Tuesday, August 21, 2012

A brief rant about poll philosophy


Lane Kiffin and Larry Scott and various other people have pointed out in the past week that the coaches' poll is fundamentally flawed because of its biases and coaches' lack of knowledge about other teams and so on and so forth. All those people are right, especially considering that the coaches' poll is one of the two (along with the Harris Poll) that actually matters in terms of deciding stuff at the end of the year.

The AP poll doesn't have that latter problem but provided the basis for this rant just by virtue of the public nature of its ballots, which are presumably assembled in largely the same way (from a philosophical standoint) as the coaches' ballots.

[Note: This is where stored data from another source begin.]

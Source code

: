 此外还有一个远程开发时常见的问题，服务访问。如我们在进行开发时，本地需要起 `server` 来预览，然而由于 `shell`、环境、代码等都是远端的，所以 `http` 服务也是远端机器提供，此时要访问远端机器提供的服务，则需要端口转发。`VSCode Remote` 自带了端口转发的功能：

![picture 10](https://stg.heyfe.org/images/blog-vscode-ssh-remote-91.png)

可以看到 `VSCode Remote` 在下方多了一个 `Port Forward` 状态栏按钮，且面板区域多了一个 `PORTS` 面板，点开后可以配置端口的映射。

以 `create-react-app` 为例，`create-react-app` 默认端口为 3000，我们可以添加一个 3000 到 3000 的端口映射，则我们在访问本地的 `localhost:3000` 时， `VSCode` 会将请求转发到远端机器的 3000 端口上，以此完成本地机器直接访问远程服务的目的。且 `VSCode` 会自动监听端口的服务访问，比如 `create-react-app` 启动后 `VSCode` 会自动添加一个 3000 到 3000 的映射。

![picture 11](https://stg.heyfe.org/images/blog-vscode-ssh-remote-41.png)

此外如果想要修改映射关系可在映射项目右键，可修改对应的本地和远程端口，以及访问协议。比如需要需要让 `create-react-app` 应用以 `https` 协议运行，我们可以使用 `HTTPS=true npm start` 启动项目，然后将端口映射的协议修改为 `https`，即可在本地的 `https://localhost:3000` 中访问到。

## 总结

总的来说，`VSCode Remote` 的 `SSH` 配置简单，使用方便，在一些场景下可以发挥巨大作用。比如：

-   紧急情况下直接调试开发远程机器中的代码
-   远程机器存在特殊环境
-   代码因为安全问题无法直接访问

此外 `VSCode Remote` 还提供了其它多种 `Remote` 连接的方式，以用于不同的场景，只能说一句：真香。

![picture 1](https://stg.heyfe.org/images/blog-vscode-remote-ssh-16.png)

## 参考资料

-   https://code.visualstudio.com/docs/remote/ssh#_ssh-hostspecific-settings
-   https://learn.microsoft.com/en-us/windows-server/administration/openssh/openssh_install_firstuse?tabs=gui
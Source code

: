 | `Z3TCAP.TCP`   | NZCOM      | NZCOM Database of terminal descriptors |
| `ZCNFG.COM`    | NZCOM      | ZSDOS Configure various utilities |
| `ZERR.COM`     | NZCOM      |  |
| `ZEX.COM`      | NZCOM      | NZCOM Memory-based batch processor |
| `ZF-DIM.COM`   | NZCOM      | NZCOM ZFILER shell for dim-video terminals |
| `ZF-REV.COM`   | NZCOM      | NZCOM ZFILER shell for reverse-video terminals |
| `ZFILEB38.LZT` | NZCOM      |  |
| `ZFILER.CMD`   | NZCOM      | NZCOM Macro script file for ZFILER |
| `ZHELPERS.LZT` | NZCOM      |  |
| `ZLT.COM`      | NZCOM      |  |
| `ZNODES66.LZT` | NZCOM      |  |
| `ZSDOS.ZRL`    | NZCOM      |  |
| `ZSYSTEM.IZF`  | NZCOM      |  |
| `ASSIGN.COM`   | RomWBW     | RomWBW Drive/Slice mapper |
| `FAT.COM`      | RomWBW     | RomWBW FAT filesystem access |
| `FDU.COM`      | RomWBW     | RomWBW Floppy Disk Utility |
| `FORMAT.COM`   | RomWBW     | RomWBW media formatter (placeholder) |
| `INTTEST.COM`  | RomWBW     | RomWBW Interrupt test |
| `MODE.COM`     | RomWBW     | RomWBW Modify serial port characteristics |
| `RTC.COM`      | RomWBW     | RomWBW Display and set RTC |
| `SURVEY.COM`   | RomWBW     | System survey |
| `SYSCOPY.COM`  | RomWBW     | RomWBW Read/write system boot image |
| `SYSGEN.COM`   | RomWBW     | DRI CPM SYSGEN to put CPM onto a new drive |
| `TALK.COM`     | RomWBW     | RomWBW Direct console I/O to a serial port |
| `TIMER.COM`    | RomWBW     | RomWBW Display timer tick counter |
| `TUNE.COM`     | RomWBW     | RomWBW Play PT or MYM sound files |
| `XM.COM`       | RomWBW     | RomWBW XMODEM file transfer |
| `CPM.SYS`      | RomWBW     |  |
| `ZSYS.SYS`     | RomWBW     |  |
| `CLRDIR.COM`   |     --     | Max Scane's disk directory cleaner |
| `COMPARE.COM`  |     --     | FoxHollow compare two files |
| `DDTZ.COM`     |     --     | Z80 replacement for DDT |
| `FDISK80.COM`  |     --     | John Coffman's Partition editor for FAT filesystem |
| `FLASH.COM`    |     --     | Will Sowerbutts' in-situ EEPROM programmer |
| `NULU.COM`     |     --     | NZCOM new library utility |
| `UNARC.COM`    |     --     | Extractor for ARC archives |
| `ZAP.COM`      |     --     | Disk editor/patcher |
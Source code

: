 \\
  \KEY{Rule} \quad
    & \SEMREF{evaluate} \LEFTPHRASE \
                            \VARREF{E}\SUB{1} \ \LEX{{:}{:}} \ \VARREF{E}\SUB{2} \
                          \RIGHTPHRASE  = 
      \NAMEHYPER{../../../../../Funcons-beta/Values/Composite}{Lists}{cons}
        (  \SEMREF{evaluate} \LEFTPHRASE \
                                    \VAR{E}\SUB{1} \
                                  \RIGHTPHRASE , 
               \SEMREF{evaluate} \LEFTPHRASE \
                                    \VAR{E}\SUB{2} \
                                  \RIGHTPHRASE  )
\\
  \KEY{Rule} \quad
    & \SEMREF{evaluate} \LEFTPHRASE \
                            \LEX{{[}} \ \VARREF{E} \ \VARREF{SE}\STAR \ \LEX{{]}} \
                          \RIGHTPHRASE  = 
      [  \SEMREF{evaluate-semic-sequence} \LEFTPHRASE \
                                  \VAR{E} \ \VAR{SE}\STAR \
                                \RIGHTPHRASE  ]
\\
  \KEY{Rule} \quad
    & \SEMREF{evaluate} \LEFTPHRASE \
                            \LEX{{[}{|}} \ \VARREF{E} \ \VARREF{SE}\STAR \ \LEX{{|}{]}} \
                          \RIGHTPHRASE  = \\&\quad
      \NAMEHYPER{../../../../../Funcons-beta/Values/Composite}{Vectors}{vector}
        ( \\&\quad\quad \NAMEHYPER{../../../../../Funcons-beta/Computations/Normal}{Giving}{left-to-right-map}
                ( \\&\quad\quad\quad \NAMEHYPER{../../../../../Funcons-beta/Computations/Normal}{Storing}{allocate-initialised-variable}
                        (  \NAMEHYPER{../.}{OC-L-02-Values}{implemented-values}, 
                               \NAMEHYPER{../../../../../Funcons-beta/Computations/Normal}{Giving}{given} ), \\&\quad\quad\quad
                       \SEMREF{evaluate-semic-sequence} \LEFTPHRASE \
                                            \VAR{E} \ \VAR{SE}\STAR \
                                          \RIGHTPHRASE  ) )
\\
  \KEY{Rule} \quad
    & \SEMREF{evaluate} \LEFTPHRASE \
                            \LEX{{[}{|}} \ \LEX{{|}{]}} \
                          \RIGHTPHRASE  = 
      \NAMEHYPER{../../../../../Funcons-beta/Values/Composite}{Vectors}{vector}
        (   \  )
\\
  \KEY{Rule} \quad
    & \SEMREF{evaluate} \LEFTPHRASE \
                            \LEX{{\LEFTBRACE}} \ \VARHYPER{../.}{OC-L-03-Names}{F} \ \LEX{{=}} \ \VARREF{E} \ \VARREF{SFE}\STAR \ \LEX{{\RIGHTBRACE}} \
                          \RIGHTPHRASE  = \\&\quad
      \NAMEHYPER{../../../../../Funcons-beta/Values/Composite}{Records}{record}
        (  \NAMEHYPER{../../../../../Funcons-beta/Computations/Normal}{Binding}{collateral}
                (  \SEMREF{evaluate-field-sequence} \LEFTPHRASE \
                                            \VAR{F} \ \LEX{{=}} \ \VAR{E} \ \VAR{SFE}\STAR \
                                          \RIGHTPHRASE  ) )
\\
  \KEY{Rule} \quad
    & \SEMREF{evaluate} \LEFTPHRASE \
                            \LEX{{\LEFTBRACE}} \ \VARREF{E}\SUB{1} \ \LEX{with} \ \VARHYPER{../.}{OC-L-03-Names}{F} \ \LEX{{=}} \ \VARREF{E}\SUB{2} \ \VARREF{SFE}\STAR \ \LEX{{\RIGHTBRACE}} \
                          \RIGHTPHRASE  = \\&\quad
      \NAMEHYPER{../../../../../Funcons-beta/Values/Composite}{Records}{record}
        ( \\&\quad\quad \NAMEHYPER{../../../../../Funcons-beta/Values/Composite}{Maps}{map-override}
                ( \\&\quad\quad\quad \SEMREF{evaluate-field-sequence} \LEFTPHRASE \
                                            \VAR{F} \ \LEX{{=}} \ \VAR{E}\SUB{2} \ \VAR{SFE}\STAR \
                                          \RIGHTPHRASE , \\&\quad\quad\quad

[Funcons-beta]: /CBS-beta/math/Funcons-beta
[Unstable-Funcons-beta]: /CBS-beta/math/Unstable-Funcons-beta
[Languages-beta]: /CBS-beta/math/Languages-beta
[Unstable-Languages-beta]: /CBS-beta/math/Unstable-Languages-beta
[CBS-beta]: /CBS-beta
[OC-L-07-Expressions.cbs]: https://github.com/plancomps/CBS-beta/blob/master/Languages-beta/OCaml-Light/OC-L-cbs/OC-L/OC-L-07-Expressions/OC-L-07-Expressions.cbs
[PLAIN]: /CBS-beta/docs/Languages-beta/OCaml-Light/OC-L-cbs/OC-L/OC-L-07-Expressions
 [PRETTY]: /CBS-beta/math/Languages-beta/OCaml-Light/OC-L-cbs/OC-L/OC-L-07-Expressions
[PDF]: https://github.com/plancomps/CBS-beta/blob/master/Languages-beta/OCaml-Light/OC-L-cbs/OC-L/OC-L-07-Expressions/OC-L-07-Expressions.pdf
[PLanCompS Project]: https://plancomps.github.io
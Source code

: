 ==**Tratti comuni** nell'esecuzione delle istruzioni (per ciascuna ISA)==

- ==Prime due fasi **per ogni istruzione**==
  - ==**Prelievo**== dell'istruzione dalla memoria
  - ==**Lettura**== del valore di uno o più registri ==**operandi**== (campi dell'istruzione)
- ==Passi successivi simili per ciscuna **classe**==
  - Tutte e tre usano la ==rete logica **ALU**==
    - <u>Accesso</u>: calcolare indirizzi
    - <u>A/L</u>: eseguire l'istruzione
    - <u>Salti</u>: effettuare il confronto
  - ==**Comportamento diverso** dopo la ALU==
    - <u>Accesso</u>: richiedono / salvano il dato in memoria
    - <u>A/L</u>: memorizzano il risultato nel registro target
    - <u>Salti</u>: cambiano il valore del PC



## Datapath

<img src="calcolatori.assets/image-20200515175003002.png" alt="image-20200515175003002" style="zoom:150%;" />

As you may or may not remember, Oklahoma had one first-place vote in the AP poll; it came from Kyle Meinke of AnnArbor.com. Sooner Nation called the guy up for an interview to find out exactly why somebody put a team other than LSU/Alabama/USC at the top, and while most of the answers were of the "polls are meaningless yadda yadda yadda" variety, he said two things that cumulatively are producing FIERY FIRE in my eyeballs.

The first:
I love how the schedule shakes out for Oklahoma. Kansas State is home, Notre Dame is home, Baylor is home. Among its first nine games, the most difficult might be playing Texas in Dallas, and OU will be favored in that one as well. It's easy to see the Sooners going 9-0 before that season-ending stretch against West Virginia, Oklahoma State and TCU. And by then, I think any issues they have up front offensively will have been addressed. 
Here's the thing: Schedule ease should not be a consideration in a preseason poll, which (IMO) is supposed to be a ranking of the best teams rather than a projection of the order in which they're going to finish. I realize that this is a somewhat subjective issue; if somebody wants to vote the latter way and is willing to totally throw out all preconceived notions once there are some on-field data points, I'd be willing to listen to his/her reasoning and consume the in-season ballots accordingly.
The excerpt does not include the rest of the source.